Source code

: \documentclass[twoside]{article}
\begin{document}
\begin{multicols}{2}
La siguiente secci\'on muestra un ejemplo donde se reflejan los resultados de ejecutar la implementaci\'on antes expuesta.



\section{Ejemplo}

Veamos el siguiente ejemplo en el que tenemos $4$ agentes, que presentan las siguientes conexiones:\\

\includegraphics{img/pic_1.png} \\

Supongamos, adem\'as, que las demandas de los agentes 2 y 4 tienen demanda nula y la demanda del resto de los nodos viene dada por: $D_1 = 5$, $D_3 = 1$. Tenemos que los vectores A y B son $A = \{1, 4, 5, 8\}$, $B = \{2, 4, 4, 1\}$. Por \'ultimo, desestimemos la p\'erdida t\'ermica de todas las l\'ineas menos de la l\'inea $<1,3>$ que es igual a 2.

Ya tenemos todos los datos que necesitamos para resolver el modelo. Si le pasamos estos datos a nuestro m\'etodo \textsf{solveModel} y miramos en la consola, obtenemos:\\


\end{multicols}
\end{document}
++++++++++
◆ **TASK DETAILS**
What you give back should match the entries above exactly.

◆ **ANSWER BOX**
Source code

: \documentclass[twoside]{article}
\begin{document}
\begin{multicols}{2}
La siguiente secci\'on muestra un ejemplo donde se reflejan los resultados de ejecutar la implementaci\'on antes expuesta.



\section{Ejemplo}

Veamos el siguiente ejemplo en el que tenemos $4$ agentes, que presentan las siguientes conexiones:\\

\includegraphics{img/pic_1.png} \\

Supongamos, adem\'as, que las demandas de los agentes 2 y 4 tienen demanda nula y la demanda del resto de los nodos viene dada por: $D_1 = 5$, $D_3 = 1$. Tenemos que los vectores A y B son $A = \{1, 4, 5, 8\}$, $B = \{2, 4, 4, 1\}$. Por \'ultimo, desestimemos la p\'erdida t\'ermica de todas las l\'ineas menos de la l\'inea $<1,3>$ que es igual a 2.

Ya tenemos todos los datos que necesitamos para resolver el modelo. Si le pasamos estos datos a nuestro m\'etodo \textsf{solveModel} y miramos en la consola, obtenemos:\\


\end{multicols}
\end{document}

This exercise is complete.